Por: Rodrigo Villegas
Al final no pasó nada. La semana que pretendía ser apocalíptica se desinfló antes de iniciar: el domingo por la tarde, la Central Obrera Boliviana (COB) y el Gobierno llegaban a un acuerdo y derogaban el Decreto 5503. Se levantaban todos los puntos de bloqueo, se interrumpían las marchas, todos prometían el regreso a la normalidad.
Efectivamente fue lo que sucedió. 2026 empezó oficialmente el lunes 12 de enero, con una ciudad de La Paz sin dinamitazos, sin petardos. Sin policías que resguardaran la Plaza Murillo, dispuestos a gasificar a todo el que se interpusiera por delante en caso de algún descontrol social. La sede de Gobierno recuperaba una paz muy pocas veces vista. El silencio que aparece, inmenso, después del huracán.
Fue así que la mayoría pudimos volver a nuestra rutina, a retomar nuestras actividades sin tener que esquivar alguna calle cerrada ya sea por efectivos del orden o mineros. Lo único, capaz, que nos detenía era una lluvia persistente que no dejó de hacer aunque sea una aparición momentánea en cada uno de los días venideros, pero nada más que eso, un poco de agua que uno podía esquivar.
Volvieron, también, las canchas.
Volví, especialmente, a una. La de Aquazul. Cuando los amigos con los que jugamos todos los sábados por la tarde dijeron que íbamos a cambiar de cancha en este año y que la elegida sería esa, que queda a pocos pasos de la Avenida Busch, una ola de nostalgia removió mi cuerpo, mi sangre.
Porque uno de los recuerdos más lindos de mi vida llegaba a mi mente después de muchos años: hace más de una década había participado de un campeonato en esa misma cancha, había salido campeón en ese piso de madera donde, a mis 17 o 18 años, había conseguido una de mis primeras medallas del primer lugar.
Pero eso no era lo especial como tal, sino que lo había logrado junto con mi hermano menor y mi papá, dado que compartíamos equipo. Era el campeonato del periódico La Razón, donde mi papá trabajaba por aquel entonces.
En la línea de talento, primero venía mi padre, luego mi hermano y después yo. Ellos, los dos, eran mucho más técnicos, tenían las pausas necesarias que a veces se necesita en la cancha, así como la pulcritud en los pases, la efectividad a la hora de rematar al arco contrario.
Yo era más de despliegue, de marcar atrás, en la defensa, y no cansarme nunca. Correr de un lado para el otro, adelante y atrás como si no hubiera un mañana. Mi papá me decía: “Vos eres un guerrero”.
Fue así que, tras varios partidos con una dificultad cada vez más alta, logramos vencer en la final, dimos una breve vuelta olímpica y nos dieron nuestras medallas. Poco antes de que uno de los organizadores del campeonato nos pasara el trofeo del primer lugar, me dijo: “Lo que han conseguido ustedes tres es de lo más lindo de la vida, con el tiempo atesorarás ese recuerdo como pocas cosas”.
Aquel momento no tomé la constancia real de lo que me transmitía, concentrado más que todo en vivir el momento, ser feliz. Ahora, con más de diez años transcurridos de aquel instante, ese campeonato toma un fulgor mucho mayor, uno que crece su brillo conforme pasa el tiempo.

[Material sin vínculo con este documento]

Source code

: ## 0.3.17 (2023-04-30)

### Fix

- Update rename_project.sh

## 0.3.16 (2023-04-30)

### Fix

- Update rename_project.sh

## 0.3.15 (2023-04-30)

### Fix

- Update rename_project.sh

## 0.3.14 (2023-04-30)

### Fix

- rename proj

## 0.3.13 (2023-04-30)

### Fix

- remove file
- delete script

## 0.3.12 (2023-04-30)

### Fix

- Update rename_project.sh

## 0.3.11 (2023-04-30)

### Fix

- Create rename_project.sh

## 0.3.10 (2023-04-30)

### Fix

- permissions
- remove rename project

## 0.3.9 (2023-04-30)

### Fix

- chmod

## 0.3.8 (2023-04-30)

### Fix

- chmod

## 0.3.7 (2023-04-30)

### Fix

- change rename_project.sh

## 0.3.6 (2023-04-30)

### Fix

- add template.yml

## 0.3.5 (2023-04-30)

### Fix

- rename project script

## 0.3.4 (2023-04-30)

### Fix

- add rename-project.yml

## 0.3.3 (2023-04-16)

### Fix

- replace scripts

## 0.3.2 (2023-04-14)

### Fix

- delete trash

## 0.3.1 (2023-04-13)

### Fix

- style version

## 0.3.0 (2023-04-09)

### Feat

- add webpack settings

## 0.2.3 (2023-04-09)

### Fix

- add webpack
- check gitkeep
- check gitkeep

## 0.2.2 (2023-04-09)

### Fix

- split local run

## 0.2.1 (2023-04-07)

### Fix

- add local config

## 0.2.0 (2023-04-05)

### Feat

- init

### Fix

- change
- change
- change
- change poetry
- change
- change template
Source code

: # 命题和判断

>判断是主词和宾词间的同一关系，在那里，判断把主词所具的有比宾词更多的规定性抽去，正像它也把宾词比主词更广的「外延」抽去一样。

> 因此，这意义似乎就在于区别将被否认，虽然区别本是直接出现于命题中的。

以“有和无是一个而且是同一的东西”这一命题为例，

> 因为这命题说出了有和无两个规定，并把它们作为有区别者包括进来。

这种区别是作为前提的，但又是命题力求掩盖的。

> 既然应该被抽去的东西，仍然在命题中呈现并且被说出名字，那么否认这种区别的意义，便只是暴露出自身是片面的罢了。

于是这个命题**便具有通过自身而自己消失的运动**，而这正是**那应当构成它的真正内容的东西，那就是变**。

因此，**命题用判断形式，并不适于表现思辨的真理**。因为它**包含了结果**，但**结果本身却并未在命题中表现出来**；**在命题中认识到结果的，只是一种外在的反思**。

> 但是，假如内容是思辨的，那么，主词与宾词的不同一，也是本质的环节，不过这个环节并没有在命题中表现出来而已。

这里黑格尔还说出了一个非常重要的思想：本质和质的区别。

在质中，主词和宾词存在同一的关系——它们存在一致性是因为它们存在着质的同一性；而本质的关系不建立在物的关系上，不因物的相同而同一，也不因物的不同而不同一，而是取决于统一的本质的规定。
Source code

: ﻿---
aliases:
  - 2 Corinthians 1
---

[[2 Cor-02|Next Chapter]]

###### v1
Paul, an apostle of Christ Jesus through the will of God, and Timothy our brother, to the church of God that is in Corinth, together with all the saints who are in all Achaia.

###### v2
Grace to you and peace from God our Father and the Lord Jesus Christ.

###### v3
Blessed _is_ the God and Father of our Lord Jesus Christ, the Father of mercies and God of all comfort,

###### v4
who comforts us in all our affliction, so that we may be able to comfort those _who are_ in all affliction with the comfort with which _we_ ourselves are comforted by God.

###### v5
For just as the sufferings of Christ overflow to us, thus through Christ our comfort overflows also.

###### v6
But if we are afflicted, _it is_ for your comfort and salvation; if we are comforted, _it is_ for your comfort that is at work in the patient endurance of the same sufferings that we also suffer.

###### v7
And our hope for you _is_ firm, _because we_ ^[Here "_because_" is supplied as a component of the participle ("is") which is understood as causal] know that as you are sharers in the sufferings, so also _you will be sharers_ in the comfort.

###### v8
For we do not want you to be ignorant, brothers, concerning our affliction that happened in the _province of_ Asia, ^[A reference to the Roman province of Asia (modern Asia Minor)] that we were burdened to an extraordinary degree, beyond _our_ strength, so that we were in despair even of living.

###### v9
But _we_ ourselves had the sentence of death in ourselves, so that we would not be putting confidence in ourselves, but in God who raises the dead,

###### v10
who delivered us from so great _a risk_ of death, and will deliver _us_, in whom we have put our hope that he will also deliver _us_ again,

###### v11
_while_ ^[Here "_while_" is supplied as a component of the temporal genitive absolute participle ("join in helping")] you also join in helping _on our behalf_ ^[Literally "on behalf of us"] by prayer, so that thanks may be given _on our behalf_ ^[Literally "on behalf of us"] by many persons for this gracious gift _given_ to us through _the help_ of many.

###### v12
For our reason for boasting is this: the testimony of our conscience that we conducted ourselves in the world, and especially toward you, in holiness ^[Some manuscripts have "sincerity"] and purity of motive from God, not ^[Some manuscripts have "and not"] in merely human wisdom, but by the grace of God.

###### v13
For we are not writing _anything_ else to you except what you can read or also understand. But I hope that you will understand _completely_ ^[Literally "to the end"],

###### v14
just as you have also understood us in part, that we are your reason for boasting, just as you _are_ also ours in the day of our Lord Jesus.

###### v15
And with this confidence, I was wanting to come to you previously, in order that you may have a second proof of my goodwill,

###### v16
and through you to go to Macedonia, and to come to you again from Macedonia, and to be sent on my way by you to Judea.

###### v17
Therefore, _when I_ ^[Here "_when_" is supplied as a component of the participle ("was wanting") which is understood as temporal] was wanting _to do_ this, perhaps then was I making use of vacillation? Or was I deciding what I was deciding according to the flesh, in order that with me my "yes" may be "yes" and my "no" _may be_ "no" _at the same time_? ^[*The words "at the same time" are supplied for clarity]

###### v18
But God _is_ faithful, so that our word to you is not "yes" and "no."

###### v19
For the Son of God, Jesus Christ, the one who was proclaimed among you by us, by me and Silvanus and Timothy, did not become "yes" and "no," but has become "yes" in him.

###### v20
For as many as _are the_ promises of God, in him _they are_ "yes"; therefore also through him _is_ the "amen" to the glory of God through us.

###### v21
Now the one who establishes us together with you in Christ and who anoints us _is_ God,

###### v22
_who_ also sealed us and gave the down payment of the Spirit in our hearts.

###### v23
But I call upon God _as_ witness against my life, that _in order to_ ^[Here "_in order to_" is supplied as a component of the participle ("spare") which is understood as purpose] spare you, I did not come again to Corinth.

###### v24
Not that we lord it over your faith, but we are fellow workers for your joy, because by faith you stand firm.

De los tres, el único que todavía juega (y bastante) soy yo. Mi papá se ha retirado de las canchas hace más de cinco años, principalmente por el COVID, virus que contrajo y que lo debilitó tanto que había decidido colgar los cachos nomás. Mi hermano, por su parte, se decantó más por los videojuegos y por el trabajo, que de alguna u otra forma te comen la vida.
Pero fue imposible no vernos otra vez ahí, una década atrás, en la cancha a la que regresaba para jugar con nuevos amigos, esta vez no en un campeonato, sino en algo más leve aunque reñido, pero siempre con la buena fe que da el cariño entre todos. Vi a mi papá cabeceando una pelota y a mi hermano driblando a un rival. Suspiré y me dije que ahora debía jugar también por ellos, hacer mi mejor esfuerzo por representarlos de la mejor manera.
A veces sí es lindo regresar a los lugares donde fuiste feliz. Esta vez lo fue.